After the Honeymoon: How to Keep the Spark Alive in a Long-Term Relationship

Keeping the Spark AliveIt happens eventually to every long-term couple. In the beginning of your relationship, you craved to be with each other constantly. It was exciting and intimate. And now, it isn't. Even the most loving relationships reach a point when everyday life takes priority and the relationship moves to the back burner. But this doesn't have to mean that your relationship is doomed to bed death. You can still reclaim that old spark.

Belgian psychotherapist Esther Perel is on a mission to educate couples about maintaining sexual desire in long-term monogamous relationships. She suggests that relationships require distance in order to fuel desire. "Can we want what we already have?" she asks in her TEDx talk. Perel identifies a distinction between love and desire, claiming that it is possible to love your partner without desiring them. However, she believes that desire is a central concept of modern love, and that in order to sustain desire in a committed relationship, a couple must reconcile their contradicting needs for security and novelty. But if love requires closeness and desire demands space, how can a couple overcome that contradiction together?

While on tour promoting her book Mating in Captivity, Perel surveyed people across genders, religions, and cultures, asking them to name a time when they felt most drawn to their partner. One of the most common responses was that they felt most drawn to their partner when their partner was self-sustaining and confident in their own element. According to Perel, it is in these moments that a familiar partner becomes unknown once again, a mystery begging to be solved.
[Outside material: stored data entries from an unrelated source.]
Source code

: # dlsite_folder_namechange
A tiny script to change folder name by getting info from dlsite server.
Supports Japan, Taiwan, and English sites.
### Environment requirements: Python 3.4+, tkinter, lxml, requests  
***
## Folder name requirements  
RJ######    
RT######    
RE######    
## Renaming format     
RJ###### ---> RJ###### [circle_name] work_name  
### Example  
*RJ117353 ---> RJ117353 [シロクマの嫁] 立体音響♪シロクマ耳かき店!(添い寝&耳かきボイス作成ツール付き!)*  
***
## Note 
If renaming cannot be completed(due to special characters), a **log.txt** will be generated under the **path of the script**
This is what propels couples towards each other and sustains excitement and desire in a long-term relationship.

"Mystery is not about traveling to new places, it's about looking with new eyes," Perel claims. In order to gain a perspective that enables mystery, both partners in a relationship must be free to experience autonomy. Each partner must have the opportunity to foster an identity that is not defined by their relationship. They must be able to explore new interests, hobbies, and friendships while still knowing they are secure in their relationship. The death of erotic intimacy, Perel explains, occurs when one or both members of a couple is forced to give up either their need for connectedness or for freedom. If one partner is too afraid to give the other space to explore, then the second is forced to choose: they must either give up their autonomy in favor of closeness, or they must give up that closeness in order to experience autonomy. Either way, they lose a vital part of their relationship.

Perel identifies a behavior of erotic couples who are able to reconcile their fundamental needs for closeness and autonomy: they maintain sexual privacy. "They understand that there is an erotic space that belongs to each of them," she explains. This erotic space allows each person to accept and embrace their own sexuality, instead of carrying the weight of their responsibilities into the bedroom with them. When each person has the room to fully explore their own sexuality, they discover mysteries within themselves. And through these personal explorations, they can share their mysteries with each other.

Ultimately, erotic success in a long-term relationship requires trust. Each partner must feel comfortable allowing the other to explore themselves as an individual. By fostering a space where each partner has the freedom to journey alone while still feeling safe and secure in their relationship, a healthy distance is allowed to grow. That distance is the key to sustaining desire.